How Doubt Grows Faith (John 20:19–31)
What if we didn’t avoid uncertainty but welcomed it as a gift? Explore this week’s Gospel reading and consider what it means for us today.
Each week, we post a passage from Sunday’s Scriptures; share links to resources that give context and inspire new ideas; and offer a few questions to get you thinking about what we’ll read together in church.
The Gospel for April 12, 2026
John 20:19–31
When it was evening on that day, the first day of the week, and the doors of the house where the disciples had met were locked for fear of the Jews, Jesus came and stood among them and said, “Peace be with you.” After he said this, he showed them his hands and his side. Then the disciples rejoiced when they saw the Lord. Jesus said to them again, “Peace be with you. As the Father has sent me, so I send you.” When he had said this, he breathed on them and said to them, “Receive the Holy Spirit. If you forgive the sins of any, they are forgiven them; if you retain the sins of any, they are retained.”
But Thomas (who was called the Twin), one of the twelve, was not with them when Jesus came. So the other disciples told him, “We have seen the Lord.” But he said to them, “Unless I see the mark of the nails in his hands, and put my finger in the mark of the nails and my hand in his side, I will not believe.”
A week later his disciples were again in the house, and Thomas was with them. Although the doors were shut, Jesus came and stood among them and said, “Peace be with you.” Then he said to Thomas, “Put your finger here and see my hands. Reach out your hand and put it in my side. Do not doubt but believe.” Thomas answered him, “My Lord and my God!” Jesus said to him, “Have you believed because you have seen me? Blessed are those who have not seen and yet have come to believe.”
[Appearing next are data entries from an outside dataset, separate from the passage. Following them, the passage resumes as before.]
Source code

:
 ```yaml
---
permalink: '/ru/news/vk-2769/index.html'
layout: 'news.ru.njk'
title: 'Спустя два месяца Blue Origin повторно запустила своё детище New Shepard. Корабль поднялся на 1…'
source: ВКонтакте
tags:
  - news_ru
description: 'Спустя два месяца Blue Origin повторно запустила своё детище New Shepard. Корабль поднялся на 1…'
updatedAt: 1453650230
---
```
Now Jesus did many other signs in the presence of his disciples, which are not written in this book. But these are written so that you may come to believe that Jesus is the Messiah, the Son of God, and that through believing you may have life in his name.
Read all of Sunday’s Scriptures
Step Into the Story
3 Ways to Go Deeper
Commentary
Perhaps the disciple Thomas isn’t looking for a cerebral understanding — a mere confirmation of his conviction — but a visceral experience. “Thomas reaches his hand into the side of Jesus’s body because he needs to know in his own body that this God is real,” writes priest Mary Barnett. “And this is exactly the sort of fierce hope we all need this year, not just intellectually but in our bones and muscles, so that we have the energy to get up and get on with doing the work of proclaiming the gospel . . . in a bleak time.”
Theology
Thomas’s doubt is unfairly characterized as a weakness, says the Rev. Yein Kim. Rather than something to avoid, uncertainty is a gift that enriches our spiritual lives. “Doubt is not at odds with faith; it’s part of it! . . . doubt is the very place God meets us.”
Poetry
In “The Place Where We Are Right,” poet Yehuda Amichai describes certainty as a lifeless state, a spot where nothing grows
Reflection Questions
Take a Moment to Wonder
- Where in your body do you feel uncertainty? What about hope?
- Remember a time when doubt led you to something true.
- What if we didn’t avoid doubt but welcomed it as a gift?